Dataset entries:
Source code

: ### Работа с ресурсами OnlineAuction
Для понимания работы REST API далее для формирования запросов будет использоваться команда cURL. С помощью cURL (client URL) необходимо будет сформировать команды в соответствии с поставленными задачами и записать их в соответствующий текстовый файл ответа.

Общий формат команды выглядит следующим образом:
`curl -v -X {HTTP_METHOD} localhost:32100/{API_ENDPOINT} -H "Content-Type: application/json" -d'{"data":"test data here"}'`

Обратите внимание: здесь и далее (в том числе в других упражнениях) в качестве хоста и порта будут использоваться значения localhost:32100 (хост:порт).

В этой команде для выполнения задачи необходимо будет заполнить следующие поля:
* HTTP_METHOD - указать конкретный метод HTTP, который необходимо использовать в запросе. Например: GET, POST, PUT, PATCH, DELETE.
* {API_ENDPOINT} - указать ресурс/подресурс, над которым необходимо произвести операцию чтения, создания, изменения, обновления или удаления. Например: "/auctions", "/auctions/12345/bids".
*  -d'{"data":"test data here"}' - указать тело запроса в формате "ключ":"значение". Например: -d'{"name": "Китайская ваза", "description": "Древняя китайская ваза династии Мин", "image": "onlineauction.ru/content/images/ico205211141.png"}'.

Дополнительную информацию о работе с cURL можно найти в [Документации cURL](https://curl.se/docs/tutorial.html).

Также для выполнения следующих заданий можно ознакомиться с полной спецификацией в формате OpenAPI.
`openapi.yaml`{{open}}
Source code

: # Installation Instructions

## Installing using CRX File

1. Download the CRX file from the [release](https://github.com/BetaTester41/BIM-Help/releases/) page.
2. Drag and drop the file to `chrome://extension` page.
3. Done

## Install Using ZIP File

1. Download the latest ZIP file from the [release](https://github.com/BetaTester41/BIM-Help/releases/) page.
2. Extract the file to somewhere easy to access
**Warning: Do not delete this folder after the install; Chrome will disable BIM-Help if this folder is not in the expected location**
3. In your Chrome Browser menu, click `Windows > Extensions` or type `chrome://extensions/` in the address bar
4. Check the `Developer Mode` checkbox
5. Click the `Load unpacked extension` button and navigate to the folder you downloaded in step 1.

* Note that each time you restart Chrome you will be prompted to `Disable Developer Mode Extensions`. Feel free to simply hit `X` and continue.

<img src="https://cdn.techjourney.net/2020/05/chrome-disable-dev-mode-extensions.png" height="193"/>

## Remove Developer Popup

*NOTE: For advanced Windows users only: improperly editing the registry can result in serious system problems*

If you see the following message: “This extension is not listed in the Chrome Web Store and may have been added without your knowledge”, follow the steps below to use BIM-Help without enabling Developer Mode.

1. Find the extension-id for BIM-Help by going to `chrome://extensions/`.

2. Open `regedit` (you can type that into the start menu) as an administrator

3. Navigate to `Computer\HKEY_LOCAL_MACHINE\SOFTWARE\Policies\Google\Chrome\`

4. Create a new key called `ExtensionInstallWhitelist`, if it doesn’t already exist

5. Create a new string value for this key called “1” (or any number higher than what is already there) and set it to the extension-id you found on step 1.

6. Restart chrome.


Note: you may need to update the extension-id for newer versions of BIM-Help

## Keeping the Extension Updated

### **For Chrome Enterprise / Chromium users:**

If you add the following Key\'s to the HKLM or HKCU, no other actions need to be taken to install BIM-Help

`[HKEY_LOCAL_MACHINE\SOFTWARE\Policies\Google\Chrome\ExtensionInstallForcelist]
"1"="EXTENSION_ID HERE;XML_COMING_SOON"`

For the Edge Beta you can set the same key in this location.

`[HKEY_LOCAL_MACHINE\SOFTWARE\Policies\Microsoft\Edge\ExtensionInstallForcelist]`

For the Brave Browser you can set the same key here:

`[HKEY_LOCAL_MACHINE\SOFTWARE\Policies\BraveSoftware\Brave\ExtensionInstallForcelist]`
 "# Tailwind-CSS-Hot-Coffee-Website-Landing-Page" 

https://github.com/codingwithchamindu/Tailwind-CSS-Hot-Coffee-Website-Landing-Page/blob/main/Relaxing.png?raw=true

→ **Exercise**: Going back to the entries above, set down exactly the lines that begin at the one with "2. Drag and" and end at the one with "5. Click the", both included, and nothing else.

→ **Answer for the task**:
2. Drag and drop the file to `chrome://extension` page.
3. Done

## Install Using ZIP File

1. Download the latest ZIP file from the [release](https://github.com/BetaTester41/BIM-Help/releases/) page.
2. Extract the file to somewhere easy to access
**Warning: Do not delete this folder after the install; Chrome will disable BIM-Help if this folder is not in the expected location**
3. In your Chrome Browser menu, click `Windows > Extensions` or type `chrome://extensions/` in the address bar
4. Check the `Developer Mode` checkbox
5. Click the `Load unpacked extension` button and navigate to the folder you downloaded in step 1.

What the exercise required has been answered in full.